Dr. Torres and Kate exchanged a glance, and both smiled, amused.
The first part of the trip up the Río Negro turned out to be a true exercise in patience. They moved forward at the pace of a turtle, and stopped almost as soon as the sun set in order to avoid being rammed by unseen tree trunks carried by the current. The heat was intense, but it got cool at night, and a blanket felt good. Sometimes, when the river looked clean and calm, they seized the opportunity to fish or swim awhile. The first two days, they passed boats of all kinds, from motor launches and houseboats to simple canoes hollowed from the trunks of trees, but from then on they were alone in the immensity of that landscape. This was a planet of water; life sailed along slowly, at the rhythm of the river, tides, rains, and floods. Water, water, everywhere. Hundreds of families lived and died on their boats without ever spending a night on solid ground; others lived in houses on stilts along the riverbanks. Everything was transported by river, and the only way to send or receive a message was by radio. To the American, it seemed incredible that anyone could survive without a telephone. One radio station in Manaus transmitted personal messages continuously; that was how people kept in touch with the news, their business interests, and their families. Upriver, money wasn't used much at all; the economy was based on barter; fish was traded for sugar, or gasoline for hens, or services for a case of beer.
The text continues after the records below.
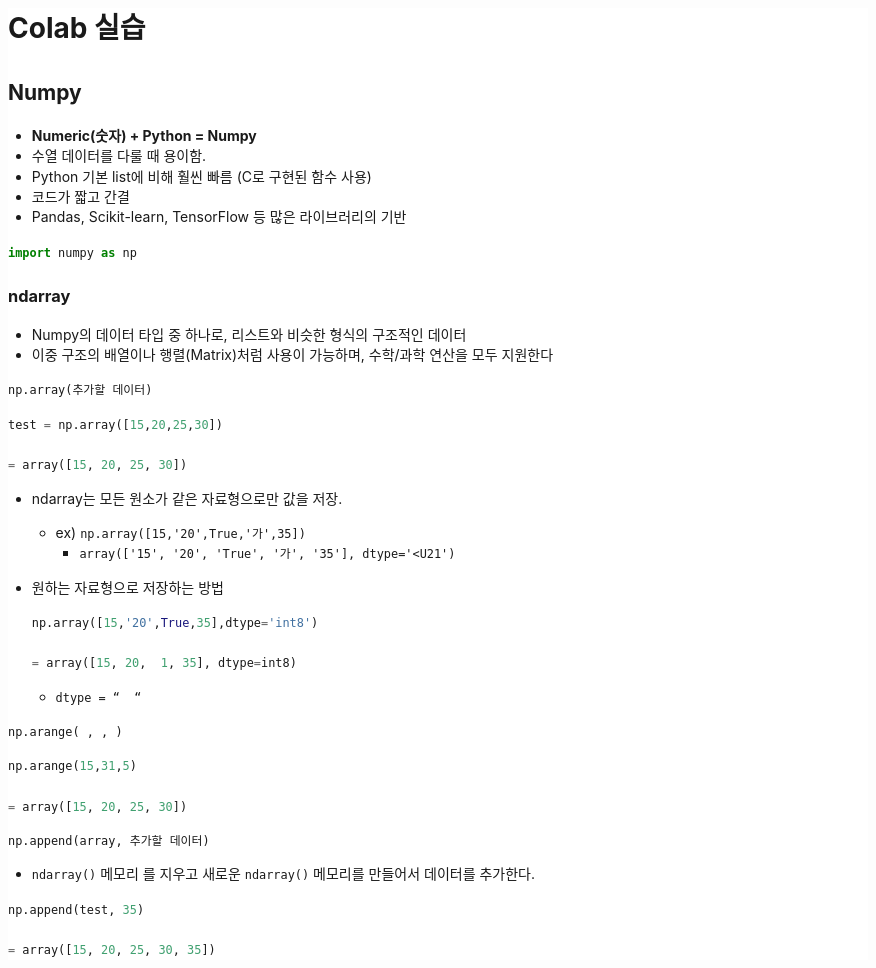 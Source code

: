 # Colab 실습

## Numpy

- **Numeric(숫자) + Python = Numpy**
- 수열 데이터를 다룰 때 용이함.
- Python 기본 list에 비해 훨씬 빠름 (C로 구현된 함수 사용)
- 코드가 짧고 간결
- Pandas, Scikit-learn, TensorFlow 등 많은 라이브러리의 기반

```python
import numpy as np
```

### ndarray

- Numpy의 데이터 타입 중 하나로, 리스트와 비슷한 형식의 구조적인 데이터
- 이중 구조의 배열이나 행렬(Matrix)처럼 사용이 가능하며, 수학/과학 연산을 모두 지원한다

`np.array(추가할 데이터)`

```python
test = np.array([15,20,25,30])

= array([15, 20, 25, 30])
```

- ndarray는 모든 원소가 같은 자료형으로만 값을 저장.
    - ex) `np.array([15,'20',True,'가',35])`
        - `array(['15', '20', 'True', '가', '35'], dtype='<U21')`
- 원하는 자료형으로 저장하는 방법
    
    ```python
    np.array([15,'20',True,35],dtype='int8')
    
    = array([15, 20,  1, 35], dtype=int8)
    ```
    
    - `dtype = “  “`

`np.arange( , , )`

```python
np.arange(15,31,5)

= array([15, 20, 25, 30])
```

`np.append(array, 추가할 데이터)`

- `ndarray()` 메모리 를 지우고 새로운 `ndarray()` 메모리를 만들어서 데이터를 추가한다.

```python
np.append(test, 35)

= array([15, 20, 25, 30, 35])
```
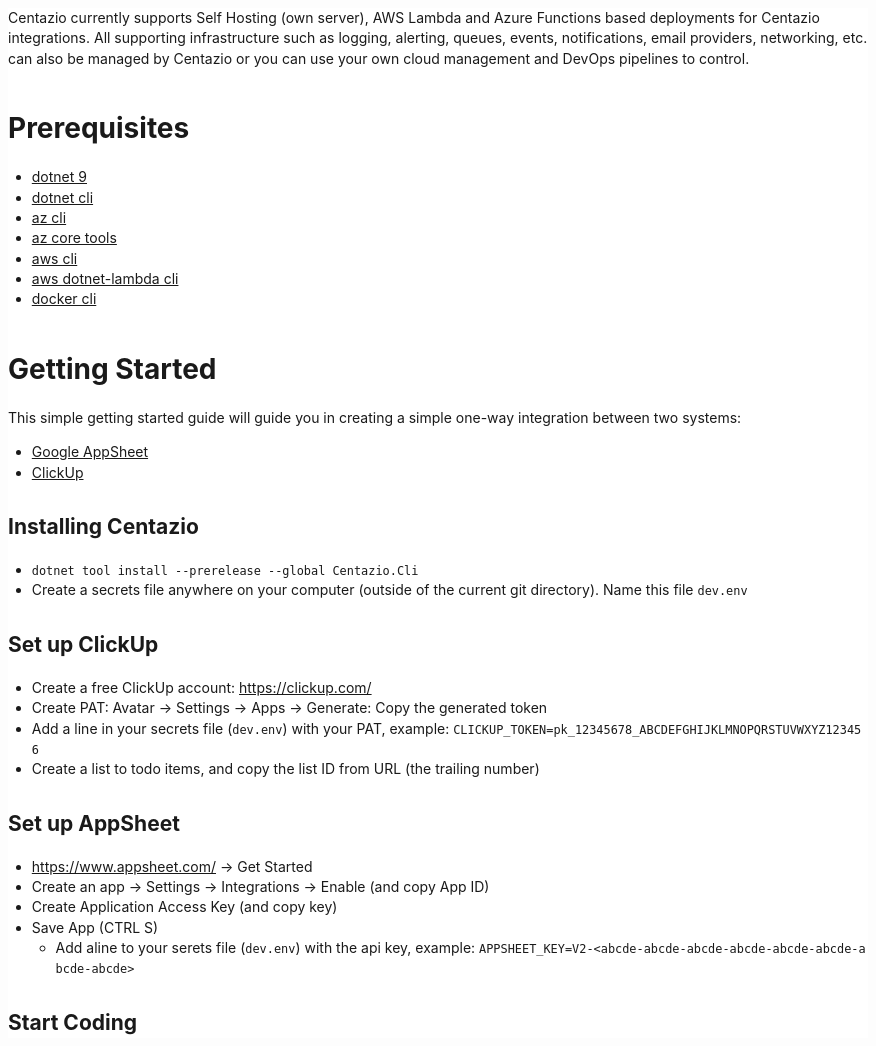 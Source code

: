 Centazio currently supports Self Hosting (own server), AWS Lambda and Azure Functions based deployments for Centazio 
integrations.  All supporting infrastructure such as logging, alerting, queues, events, notifications, email 
providers, networking, etc. can also be managed by Centazio or you can use your own cloud management and DevOps 
pipelines to control.

# Prerequisites

- [dotnet 9](https://dotnet.microsoft.com/en-us/download/dotnet/9.0)
- [dotnet cli](https://learn.microsoft.com/en-us/dotnet/core/tools/)
- [az cli](https://learn.microsoft.com/en-us/cli/azure/?view=azure-cli-latest)
- [az core tools](https://learn.microsoft.com/en-us/azure/azure-functions/functions-run-local?tabs=linux%2Cisolated-process%2Cnode-v4%2Cpython-v2%2Chttp-trigger%2Ccontainer-apps&pivots=programming-language-csharp)
- [aws cli](https://docs.aws.amazon.com/cli/latest/userguide/getting-started-install.html)
- [aws dotnet-lambda cli](https://docs.aws.amazon.com/lambda/latest/dg/csharp-package-cli.html)
- [docker cli](https://www.docker.com/products/cli/)

# Getting Started

This simple getting started guide will guide you in creating a simple one-way integration between two systems:
- [Google AppSheet](https://www.appsheet.com/)
- [ClickUp](https://clickup.com/)

## Installing Centazio

- `dotnet tool install --prerelease --global Centazio.Cli`
- Create a secrets file anywhere on your computer (outside of the current git directory).  Name this file `dev.env`

## Set up ClickUp
- Create a free ClickUp account: https://clickup.com/
- Create PAT: Avatar -> Settings -> Apps -> Generate: Copy the generated token
- Add a line in your secrets file (`dev.env`) with your PAT, example:
  `CLICKUP_TOKEN=pk_12345678_ABCDEFGHIJKLMNOPQRSTUVWXYZ123456`
- Create a list to todo items, and copy the list ID from URL (the trailing number)

## Set up AppSheet
- https://www.appsheet.com/ -> Get Started
- Create an app -> Settings -> Integrations -> Enable (and copy App ID) 
- Create Application Access Key (and copy key)
- Save App (CTRL S)
  - Add aline to your serets file (`dev.env`) with the api key, example:
  `APPSHEET_KEY=V2-<abcde-abcde-abcde-abcde-abcde-abcde-abcde-abcde>`

## Start Coding
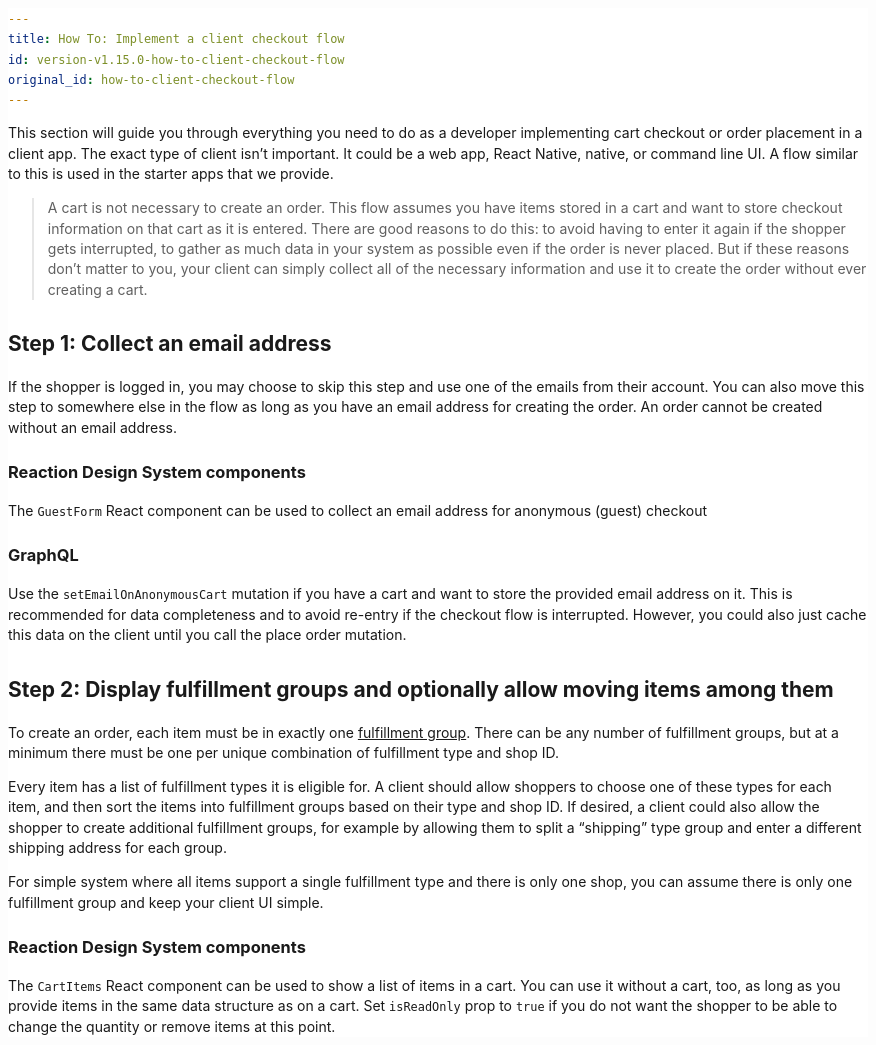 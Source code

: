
 ```yaml
---
title: How To: Implement a client checkout flow
id: version-v1.15.0-how-to-client-checkout-flow
original_id: how-to-client-checkout-flow
---
```


This section will guide you through everything you need to do as a developer implementing cart checkout or order placement in a client app. The exact type of client isn’t important. It could be a web app, React Native, native, or command line UI. A flow similar to this is used in the starter apps that we provide.

> A cart is not necessary to create an order. This flow assumes you have items stored in a cart and want to store checkout information on that cart as it is entered. There are good reasons to do this: to avoid having to enter it again if the shopper gets interrupted, to gather as much data in your system as possible even if the order is never placed. But if these reasons don’t matter to you, your client can simply collect all of the necessary information and use it to create the order without ever creating a cart.

## Step 1: Collect an email address
If the shopper is logged in, you may choose to skip this step and use one of the emails from their account. You can also move this step to somewhere else in the flow as long as you have an email address for creating the order. An order cannot be created without an email address.

### Reaction Design System components
The `GuestForm` React component can be used to collect an email address for anonymous (guest) checkout

### GraphQL
Use the `setEmailOnAnonymousCart` mutation if you have a cart and want to store the provided email address on it. This is recommended for data completeness and to avoid re-entry if the checkout flow is interrupted. However, you could also just cache this data on the client until you call the place order mutation.

## Step 2: Display fulfillment groups and optionally allow moving items among them
To create an order, each item must be in exactly one [fulfillment group](concepts-fulfillment#fulfillment-groups). There can be any number of fulfillment groups, but at a minimum there must be one per unique combination of fulfillment type and shop ID.

Every item has a list of fulfillment types it is eligible for. A client should allow shoppers to choose one of these types for each item, and then sort the items into fulfillment groups based on their type and shop ID. If desired, a client could also allow the shopper to create additional fulfillment groups, for example by allowing them to split a “shipping” type group and enter a different shipping address for each group.

For simple system where all items support a single fulfillment type and there is only one shop, you can assume there is only one fulfillment group and keep your client UI simple.

### Reaction Design System components
The `CartItems` React component can be used to show a list of items in a cart. You can use it without a cart, too, as long as you provide items in the same data structure as on a cart. Set `isReadOnly` prop to `true` if you do not want the shopper to be able to change the quantity or remove items at this point.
The jungle loomed threateningly on both banks of the river. The captain's orders were clear: do not wander off for any reason; once among the trees, you lose your sense of direction. There were stories of foreigners who though only a few yards from the river had died without ever finding it. At dawn, they would see rosy dolphins leaping through the water and hundreds of birds flocking. They also saw the large aquatic mammals called manatees; the females of that species gave rise to the legend of the sirens. At night, they would see red dots in the dense growth along the banks, the eyes of caimans peering through the dark. One
caboclo
taught Alex to calculate the size of the reptile by how far apart its eyes were. When it was just a small one, the
caboclo
would dazzle it with a strong light, then jump in the water and trap it, holding the tail in one hand and clamping its jaws shut with the other. If the eyes were wide set, he would avoid it like the plague.